*ASSIGNED TASK*
Establish how many lines below contain the string "This". Respond with that number alone.
── MATERIAL TO PROCESS
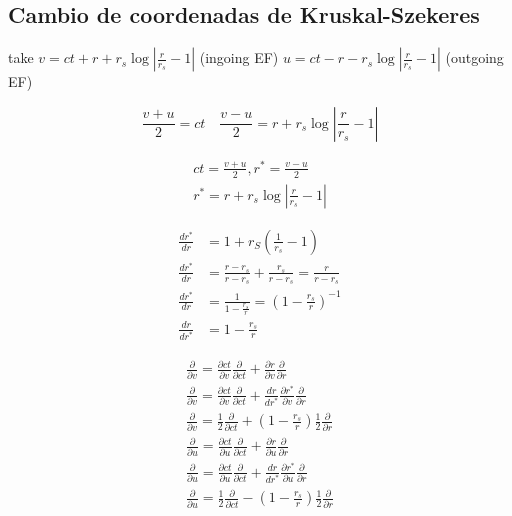 \subsection{Cambio de coordenadas de Kruskal-Szekeres}

take
$v=c t+r+r_s \log \left|\frac{r}{r_s}-1\right|$ (ingoing EF) $u=c t-r-r_s \log \left|\frac{r}{r_s}-1\right|$ (outgoing EF)


\begin{equation}
    \frac{v+u}{2}=c t \quad \frac{v-u}{2}=r+r_s \log \left|\frac{r}{r_s}-1\right|
\end{equation}

\begin{equation}
    \begin{array}{l}
        c t=\frac{v+u}{2}, r^*=\frac{v-u}{2} \\
        r^*=r+r_s \log \left|\frac{r}{r_s}-1\right|
    \end{array}
\end{equation}

\begin{equation}
    \begin{aligned}
        \frac{d r^*}{d r} & =1+r_S\left(\frac{1}{r_s}-1\right)                           \\
        \frac{d r^*}{d r} & =\frac{r-r_s}{r-r_s}+\frac{r_s}{r-r_s}=\frac{r}{r-r_s}       \\
        \frac{d r^*}{d r} & =\frac{1}{1-\frac{r_s}{r}}=\left(1-\frac{r_s}{r}\right)^{-1} \\
        \frac{d r}{d r^*} & =1-\frac{r_s}{r}
    \end{aligned}
\end{equation}

\begin{equation}
    \begin{array}{l}
        \frac{\partial}{\partial v}=\frac{\partial c t}{\partial v} \frac{\partial}{\partial c t}+\frac{\partial r}{\partial v} \frac{\partial}{\partial r}                     \\
        \frac{\partial}{\partial v}=\frac{\partial c t}{\partial v} \frac{\partial}{\partial c t}+\frac{d r}{d r^*} \frac{\partial r^*}{\partial v} \frac{\partial}{\partial r} \\
        \frac{\partial}{\partial v}=\frac{1}{2} \frac{\partial}{\partial c t}+\left(1-\frac{r_s}{r}\right) \frac{1}{2} \frac{\partial}{\partial r}                              \\
        \frac{\partial}{\partial u}=\frac{\partial c t}{\partial u} \frac{\partial}{\partial c t}+\frac{\partial r}{\partial u} \frac{\partial}{\partial r}                     \\
        \frac{\partial}{\partial u}=\frac{\partial c t}{\partial u} \frac{\partial}{\partial c t}+\frac{d r}{d r^*} \frac{\partial r^*}{\partial u} \frac{\partial}{\partial r} \\
        \frac{\partial}{\partial u}=\frac{1}{2} \frac{\partial}{\partial c t}-\left(1-\frac{r_s}{r}\right) \frac{1}{2} \frac{\partial}{\partial r}
    \end{array}
\end{equation}



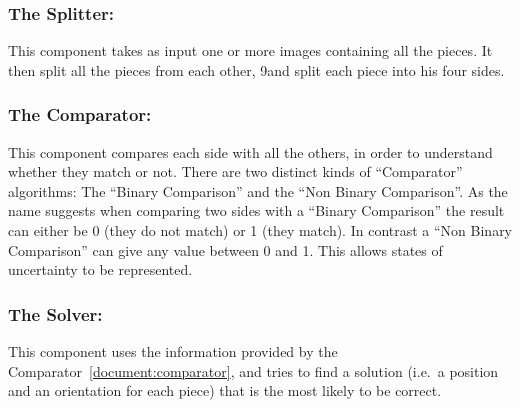 \documentclass{article}
\newenvironment{indented_section}
  {\adjustwidth{3em}{0pt}}
  {\endadjustwidth}
\begin{document}
\begin{indented_section}

    \subsubsection{The Splitter:} This component takes as input one or more images
    containing all the pieces. It then split all the pieces from each other,
    9and split each piece into his four sides.\label{document:splitter}

    \subsubsection{The Comparator:} This component compares each side with all the
    others, in order to understand whether they match or not.\newline
    There are two distinct kinds of “Comparator” algorithms:
    The “Binary Comparison” and the “Non Binary Comparison”.
    As the name suggests when comparing two sides with a “Binary Comparison”
    the result can either be 0 (they do not match) or 1 (they match).
    In contrast a “Non Binary Comparison” can give any value between 0 and 1.
    This allows states of uncertainty to be represented.\label{document:comparator}

    \subsubsection{The Solver:} This component  uses the information provided by the
    Comparator~\ref{document:comparator}, and tries to find a solution
    (i.e.\ a position and an orientation for each piece)
    that is the most likely to be correct.\label{document:solver}

\end{indented_section}
\end{document}
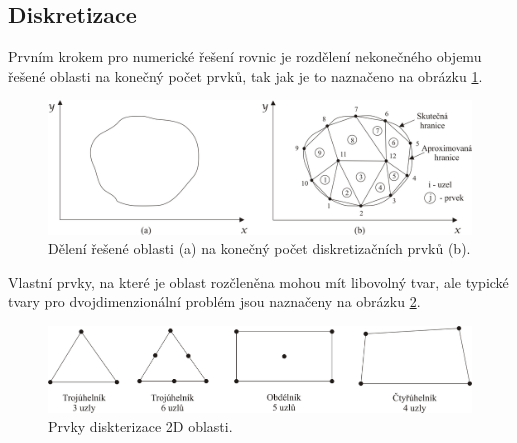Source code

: \subsection*{Diskretizace}
Prvním krokem pro numerické řešení rovnic je rozdělení nekonečného objemu řešené oblasti na konečný počet prvků, tak jak je to naznačeno na obrázku \ref{obr:sim_diskretizace}.
\begin{figure}[!h]
	\centering
	\includegraphics[width=14cm]{sim_diskretizace.png}
	\caption{Dělení řešené oblasti (a) na konečný počet diskretizačních prvků (b). \cite{num}}
	\label{obr:sim_diskretizace}
\end{figure}
Vlastní prvky, na které je oblast rozčleněna mohou mít libovolný tvar, ale typické tvary pro dvojdimenzionální problém jsou naznačeny na obrázku \ref{obr:sim_prvky}.
\begin{figure}[!h]
	\centering
	\includegraphics[width=13cm]{sim_prvky.png}
	\caption{Prvky diskterizace 2D oblasti. \cite{num}}
	\label{obr:sim_prvky}
\end{figure}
────
*EXERCISE SOLUTION*
4